A celebration of Waitangi Day will be held in two locations across Tauranga on Wednesday, February 6.
Live music, food stands and cultural performances will feature at both Mount Drury and the Tauranga Historic Village.
The free “sea and village” event also includes art exhibitions and workshops.
He Iwi Kotahi is a collaboration of local organisations that have joined forces in the making of this event, and there’s the potential of more in the future, led by Buddy Mikaere.
Translated, He Iwi Kotahi means ‘we are one people’. These words resonated from the signing of the Treaty on February 6, 1840, which signified the establishment of a hoped-for new relationship, with Maori and Pakeha as one.
“Making that ‘one people’ relationship has been a challenge that has faced us ever since,” says Buddy. “We believe that rather than focusing on the difference between us, we should use this day to focus more on the things that bring us together.
“Overall, we really want to emphasise that this is a family event created by locals, for locals. It’s a day not just for Maori but for all other nationalities that make up Tauranga Moana. We want people to come along and celebrate in unity, by immersing themselves in art, music and culture.”
The musical line-up is being organised by Adam McLean and Jeff Kildare, who has been busy recently as the backline manager for the One Love Festival.

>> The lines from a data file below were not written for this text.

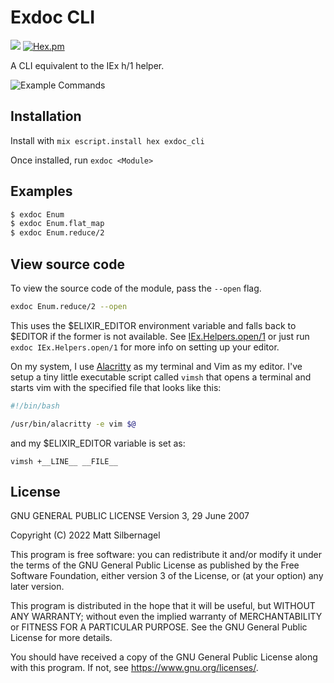 # Exdoc CLI


![](https://github.com/silbermm/exdoc_cli/workflows/Build%20and%20Test/badge.svg)
[![Hex.pm](https://img.shields.io/hexpm/v/exdoc_cli?style=flat-square)](https://hexdocs.pm/exdoc_cli/ExdocCLI.html#content)

A CLI equivalent to the IEx h/1 helper.

![Example Commands](https://raw.githubusercontent.com/silbermm/exdoc_cli/main/exdoc_usage.gif)

## Installation

Install with `mix escript.install hex exdoc_cli`

Once installed, run `exdoc <Module>`

## Examples
```bash
$ exdoc Enum
$ exdoc Enum.flat_map
$ exdoc Enum.reduce/2
```

## View source code

To view the source code of the module, pass the `--open` flag.

```bash
exdoc Enum.reduce/2 --open
```

This uses the $ELIXIR_EDITOR environment variable and falls back to $EDITOR if the former is not available. See [IEx.Helpers.open/1](https://github.com/elixir-lang/elixir/blob/main/lib/iex/lib/iex/helpers.ex#L251-L294) or just run `exdoc IEx.Helpers.open/1` for more info on setting up your editor.

On my system, I use [Alacritty](https://alacritty.org/) as my terminal and Vim as my editor. I've setup a tiny little executable script called `vimsh` that opens a terminal and starts vim with the specified file that looks like this:
```bash
#!/bin/bash

/usr/bin/alacritty -e vim $@
```

and my $ELIXIR_EDITOR variable is set as:
```
vimsh +__LINE__ __FILE__
```

## License
GNU GENERAL PUBLIC LICENSE
Version 3, 29 June 2007

Copyright (C) 2022 Matt Silbernagel

This program is free software: you can redistribute it and/or modify
it under the terms of the GNU General Public License as published by
the Free Software Foundation, either version 3 of the License, or
(at your option) any later version.

This program is distributed in the hope that it will be useful,
but WITHOUT ANY WARRANTY; without even the implied warranty of
MERCHANTABILITY or FITNESS FOR A PARTICULAR PURPOSE.  See the
GNU General Public License for more details.

You should have received a copy of the GNU General Public License
along with this program.  If not, see <https://www.gnu.org/licenses/>.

Beginning at 10am and running until 4pm, the Historic Village will feature Whirimako Black and Justin Kereama, Te Kapa Haka o Ngati Ranginui, Peri Kohu, Soulsax, JJ Mist and Regan Perry.

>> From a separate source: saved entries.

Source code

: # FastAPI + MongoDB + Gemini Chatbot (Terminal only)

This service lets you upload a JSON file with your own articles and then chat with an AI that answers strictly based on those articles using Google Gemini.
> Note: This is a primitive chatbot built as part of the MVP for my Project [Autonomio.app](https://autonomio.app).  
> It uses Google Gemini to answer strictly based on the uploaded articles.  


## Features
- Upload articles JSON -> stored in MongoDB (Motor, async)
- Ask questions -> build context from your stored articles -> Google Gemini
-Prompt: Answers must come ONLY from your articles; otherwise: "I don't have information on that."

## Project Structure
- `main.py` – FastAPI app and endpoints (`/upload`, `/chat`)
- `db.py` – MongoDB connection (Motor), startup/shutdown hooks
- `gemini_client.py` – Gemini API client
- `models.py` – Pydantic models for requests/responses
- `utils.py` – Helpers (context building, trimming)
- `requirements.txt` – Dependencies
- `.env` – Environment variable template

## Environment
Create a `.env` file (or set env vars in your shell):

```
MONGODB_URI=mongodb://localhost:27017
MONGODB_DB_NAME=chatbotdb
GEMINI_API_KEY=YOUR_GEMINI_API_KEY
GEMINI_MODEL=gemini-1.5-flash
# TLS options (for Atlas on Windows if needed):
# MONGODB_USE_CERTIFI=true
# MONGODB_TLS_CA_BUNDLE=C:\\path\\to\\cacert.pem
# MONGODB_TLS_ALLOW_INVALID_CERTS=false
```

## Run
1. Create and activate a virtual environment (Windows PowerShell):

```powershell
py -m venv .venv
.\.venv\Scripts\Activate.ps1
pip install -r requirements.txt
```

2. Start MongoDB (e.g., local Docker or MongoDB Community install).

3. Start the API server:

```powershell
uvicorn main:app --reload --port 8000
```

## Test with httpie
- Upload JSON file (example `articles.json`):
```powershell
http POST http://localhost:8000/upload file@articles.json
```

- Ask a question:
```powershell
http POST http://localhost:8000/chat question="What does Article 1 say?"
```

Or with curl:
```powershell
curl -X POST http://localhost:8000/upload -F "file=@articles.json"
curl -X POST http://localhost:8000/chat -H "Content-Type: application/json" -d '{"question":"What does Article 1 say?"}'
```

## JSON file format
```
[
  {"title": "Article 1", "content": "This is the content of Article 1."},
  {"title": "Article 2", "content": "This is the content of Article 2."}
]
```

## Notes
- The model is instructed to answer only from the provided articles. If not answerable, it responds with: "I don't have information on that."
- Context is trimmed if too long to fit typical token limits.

The Tauranga Martial Arts Academy will be giving a Taekwondo demonstration, and The Incubator Gallery and Studios will be showing a Waitangi themed exhibition.
The People’s Gallery – Toi ka rere – also at the Village, has an exhibition titled Te ha o Waitaiki, which launched on January 23 and runs until February 11. This exhibition is a celebration of Maori Art, and introduces emerging artists Te Pae Kuka and Kath Lousich to a Tauranga audience.

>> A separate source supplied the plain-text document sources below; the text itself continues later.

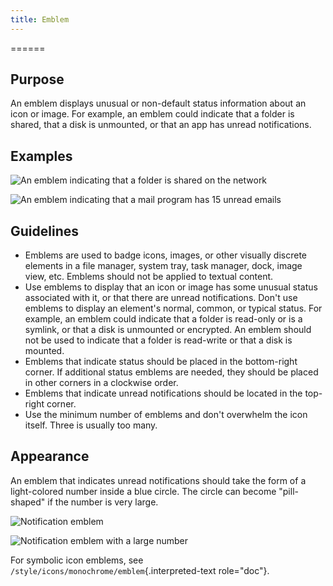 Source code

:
 ```yaml
---
title: Emblem
---
```

======

Purpose
-------

An emblem displays unusual or non-default status information about an
icon or image. For example, an emblem could indicate that a folder is
shared, that a disk is unmounted, or that an app has unread
notifications.

Examples
--------

![An emblem indicating that a folder is shared on the
network](/hig/emblem-public-on-folder.png)

![An emblem indicating that a mail program has 15 unread
emails](/hig/emblem-notification-kmail.png)

Guidelines
----------

-   Emblems are used to badge icons, images, or other visually discrete
    elements in a file manager, system tray, task manager, dock, image
    view, etc. Emblems should not be applied to textual content.
-   Use emblems to display that an icon or image has some unusual status
    associated with it, or that there are unread notifications. Don\'t
    use emblems to display an element\'s normal, common, or typical
    status. For example, an emblem could indicate that a folder is
    read-only or is a symlink, or that a disk is unmounted or encrypted.
    An emblem should not be used to indicate that a folder is read-write
    or that a disk is mounted.
-   Emblems that indicate status should be placed in the bottom-right
    corner. If additional status emblems are needed, they should be
    placed in other corners in a clockwise order.
-   Emblems that indicate unread notifications should be located in the
    top-right corner.
-   Use the minimum number of emblems and don\'t overwhelm the icon
    itself. Three is usually too many.

Appearance
----------

An emblem that indicates unread notifications should take the form of a
light-colored number inside a blue circle. The circle can become
\"pill-shaped\" if the number is very large.

![Notification emblem](/hig/emblem-notification-small.png)

![Notification emblem with a large
number](/hig/emblem-notification-large.png)

For symbolic icon emblems, see
`/style/icons/monochrome/emblem`{.interpreted-text role="doc"}.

A poi making workshop will be offered at the Village, along with workshops on Raranga creating small harakeke objects, art activities for children and a Taonga puoro demonstration showcasing traditional Maori musical instruments.
Raranga is a very old art that is practised in many parts of the world. The first Pacific settlers – the ancestors of Maori – brought this technique to Aotearoa. Raranga was originally used to make practical items for survival, like rope, fishing nets and baskets.
Over time, it developed into a highly specialised art, and raranga artists began creating objects of great status. They even adapted the technique to make cloaks.
At Hopukiore – Mount Drury – the Waitangi Day celebrations begin with a dawn ceremony. Following this, the all-day music event running from 10am to 6pm will feature The Maori Volcanics, Direct Descendents, Left Hand Break, Doc Brown, The Hype, Social Wowfare, DJ Ed-X, The Sweetleaf Trio, Copper Feel and The Troublemakers.
A free bus will run between both sea and village venues, and the public is invited to bring family, friends and a picnic blanket. The event is free, but people are asked to bring a koha (donation) towards fundraising for the Te Kapa Haka o Ngati Ranginui group to attend and perform at Te Matatini 2019 in late February.